Progressives in name and deed
There has been much fine reporting on the New York City mayoral campaign so far, both here and in other traditional and web-only news sources, but we head into tomorrow’s first official mayoral debate with the question of the meaning of what actually makes a candidate “progressive” largely unexplored.
That is a critical gap. Dianne Morales, Scott Stringer and Maya Wiley — both by self-description and campaign-coverage shorthand — are said to occupy the “progressive lane.” (Shaun Donovan is sometimes placed here, too.) But how progressive are they really, both in relation to each other and in relation to their more “moderate” competitors?
Rather than relying on simple litmus tests about policing or education policies, among my own starting points are some simple ideas. To be progressive is to: (1) have a vision of a unified New York (with an accompanying set of policies) that speak to moving us towards fairness, opportunity, respect and dignity for all; (2) abandon old-style politics of turf and tribe; (3) recognize that there are basic values and concerns shared across geography, race and other “identity” categories; (4) resist the urge to romanticize those in need (there is nothing romantic about being poor); and (5) demand a more ambitious and reliable city government.

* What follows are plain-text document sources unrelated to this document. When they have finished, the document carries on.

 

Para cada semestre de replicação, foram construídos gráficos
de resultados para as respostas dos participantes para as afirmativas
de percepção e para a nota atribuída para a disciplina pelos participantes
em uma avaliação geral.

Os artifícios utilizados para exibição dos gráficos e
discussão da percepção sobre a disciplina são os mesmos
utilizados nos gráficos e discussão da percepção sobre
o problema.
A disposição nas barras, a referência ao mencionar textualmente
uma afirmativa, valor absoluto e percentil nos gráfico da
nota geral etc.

In order to delve into some of these issues, the Anti-Discrimination Center has posted a challenging, heterodox and multi-issue mayoral candidate questionnaire. We think that this probing instrument — if candidates respond — will yield useful guidance for voters.
Thus far, for example, some candidates have treated the academic element of schooling as not much more than a footnote. There is nothing progressive about that. If you’re a parent, you want to be able to do your work and know that your child is getting an excellent education in traditional academic terms, learning math, English, science, history and other basics. You want to know whether candidates think “it is important to assess students academically in preparation for placement, remediation and enrichment for the 2021-22 school year.”
All the candidates say that they are interested in building more affordable housing, but how many are able to imagine the city using the market in a new way: having the city itself acquire and develop mixed-income housing in strong-market neighborhoods “where cross-subsidy would be raised by selling condominium units at market rate and where the balance of units were held by the city for affordable rental occupancy”?
A progressive has to be able to envisage things that have never been while at the same time not denying the reality that exists today. It does not take away from important work done by city hospitals to acknowledge that those with a choice seldom choose those hospitals. Is it too ambitious to “create a pilot program to turn a public hospital into a flagship hospital with in-patient and out-patient services as good or better than New York-Presbyterian”?
To be progressive is to push sometimes for the unpopular. That is why candidates should “identify something you’ve told New Yorkers during this campaign despite your expecting that many would not want to hear you identify that problem or offer that prescription.”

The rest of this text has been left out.